Problem. Within the entries below, find the portion that opens with the line containing "[707](https://" and closes with the line containing "- 使用 pre, cur, tmp". Retype that portion exactly and only.

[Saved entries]
————
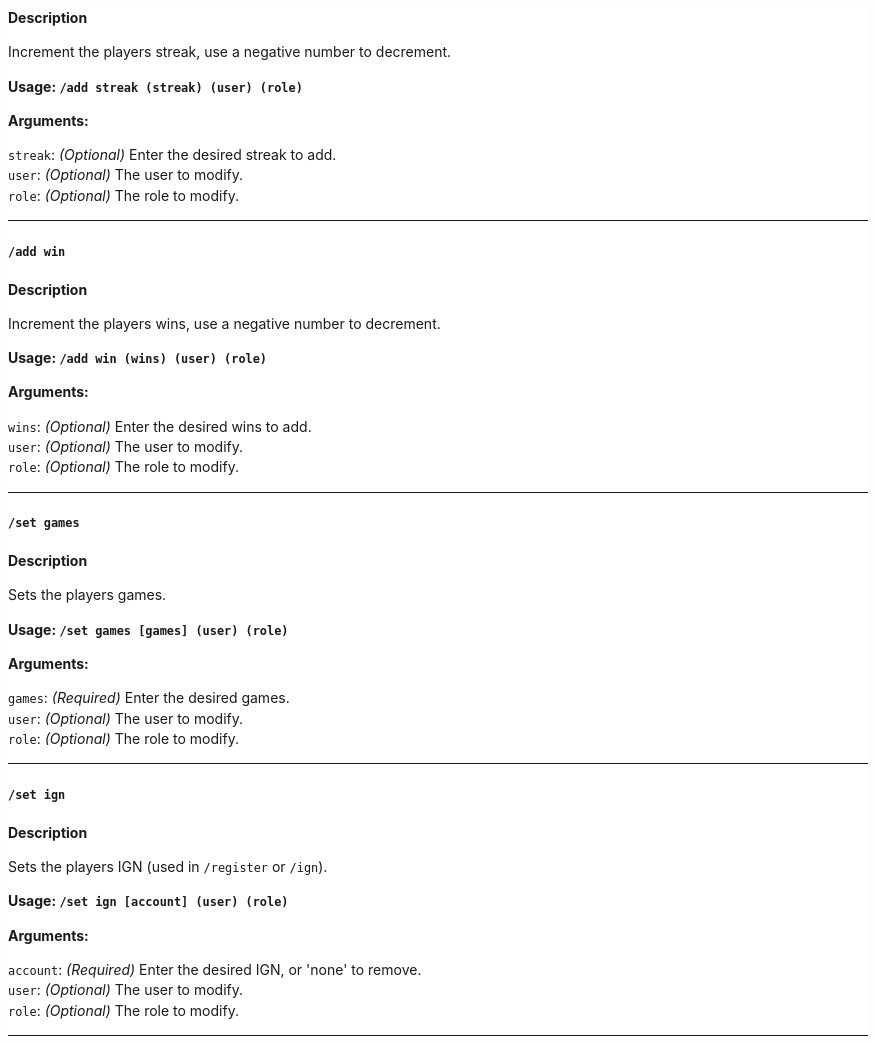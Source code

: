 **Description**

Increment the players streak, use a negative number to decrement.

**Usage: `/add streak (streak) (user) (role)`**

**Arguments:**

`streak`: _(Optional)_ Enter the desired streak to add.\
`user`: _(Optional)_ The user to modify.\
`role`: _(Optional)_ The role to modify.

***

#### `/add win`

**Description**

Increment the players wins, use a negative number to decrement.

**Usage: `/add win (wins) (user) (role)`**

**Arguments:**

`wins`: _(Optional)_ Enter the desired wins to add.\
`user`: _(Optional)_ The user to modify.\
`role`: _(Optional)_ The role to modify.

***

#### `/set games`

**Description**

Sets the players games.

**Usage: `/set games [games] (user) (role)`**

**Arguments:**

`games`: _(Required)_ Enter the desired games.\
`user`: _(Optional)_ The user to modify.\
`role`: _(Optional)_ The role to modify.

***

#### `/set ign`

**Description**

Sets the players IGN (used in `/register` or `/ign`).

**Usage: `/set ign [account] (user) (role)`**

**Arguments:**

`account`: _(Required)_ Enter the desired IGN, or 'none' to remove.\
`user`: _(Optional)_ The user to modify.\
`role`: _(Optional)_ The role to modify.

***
————
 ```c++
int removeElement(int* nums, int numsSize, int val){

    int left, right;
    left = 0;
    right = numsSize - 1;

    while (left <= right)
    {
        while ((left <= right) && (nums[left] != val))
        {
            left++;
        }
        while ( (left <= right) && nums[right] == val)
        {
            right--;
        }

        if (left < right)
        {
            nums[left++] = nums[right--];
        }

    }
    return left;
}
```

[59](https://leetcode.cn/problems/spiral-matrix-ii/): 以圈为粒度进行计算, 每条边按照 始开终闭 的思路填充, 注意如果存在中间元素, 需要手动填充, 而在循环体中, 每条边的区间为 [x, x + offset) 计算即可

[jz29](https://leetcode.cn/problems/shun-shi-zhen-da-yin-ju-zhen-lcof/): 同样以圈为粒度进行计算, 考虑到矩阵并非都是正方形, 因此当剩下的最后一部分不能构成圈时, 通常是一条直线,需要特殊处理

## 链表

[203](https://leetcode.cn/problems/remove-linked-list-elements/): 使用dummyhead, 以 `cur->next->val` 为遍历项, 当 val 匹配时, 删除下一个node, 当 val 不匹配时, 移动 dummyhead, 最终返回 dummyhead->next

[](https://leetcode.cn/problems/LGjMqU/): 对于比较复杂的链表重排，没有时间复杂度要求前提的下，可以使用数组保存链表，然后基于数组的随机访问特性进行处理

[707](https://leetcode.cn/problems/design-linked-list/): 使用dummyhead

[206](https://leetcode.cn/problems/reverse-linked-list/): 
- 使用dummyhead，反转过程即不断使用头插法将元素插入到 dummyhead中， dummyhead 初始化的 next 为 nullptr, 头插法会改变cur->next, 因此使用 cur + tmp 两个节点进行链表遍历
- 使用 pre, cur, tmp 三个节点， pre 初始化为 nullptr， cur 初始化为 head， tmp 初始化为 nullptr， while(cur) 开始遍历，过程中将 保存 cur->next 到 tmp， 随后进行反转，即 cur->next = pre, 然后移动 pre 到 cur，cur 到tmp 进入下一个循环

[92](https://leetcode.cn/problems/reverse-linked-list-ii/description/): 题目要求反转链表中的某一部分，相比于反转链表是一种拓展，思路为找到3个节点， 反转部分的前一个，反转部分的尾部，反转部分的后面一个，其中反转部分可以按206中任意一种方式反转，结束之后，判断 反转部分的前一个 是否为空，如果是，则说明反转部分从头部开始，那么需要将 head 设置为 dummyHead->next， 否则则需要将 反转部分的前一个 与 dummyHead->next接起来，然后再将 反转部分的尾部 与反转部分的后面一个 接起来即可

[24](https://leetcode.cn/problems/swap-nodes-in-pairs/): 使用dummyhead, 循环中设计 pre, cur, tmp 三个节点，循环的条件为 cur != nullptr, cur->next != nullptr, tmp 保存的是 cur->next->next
————
Written response.
[707](https://leetcode.cn/problems/design-linked-list/): 使用dummyhead

[206](https://leetcode.cn/problems/reverse-linked-list/): 
- 使用dummyhead，反转过程即不断使用头插法将元素插入到 dummyhead中， dummyhead 初始化的 next 为 nullptr, 头插法会改变cur->next, 因此使用 cur + tmp 两个节点进行链表遍历
- 使用 pre, cur, tmp 三个节点， pre 初始化为 nullptr， cur 初始化为 head， tmp 初始化为 nullptr， while(cur) 开始遍历，过程中将 保存 cur->next 到 tmp， 随后进行反转，即 cur->next = pre, 然后移动 pre 到 cur，cur 到tmp 进入下一个循环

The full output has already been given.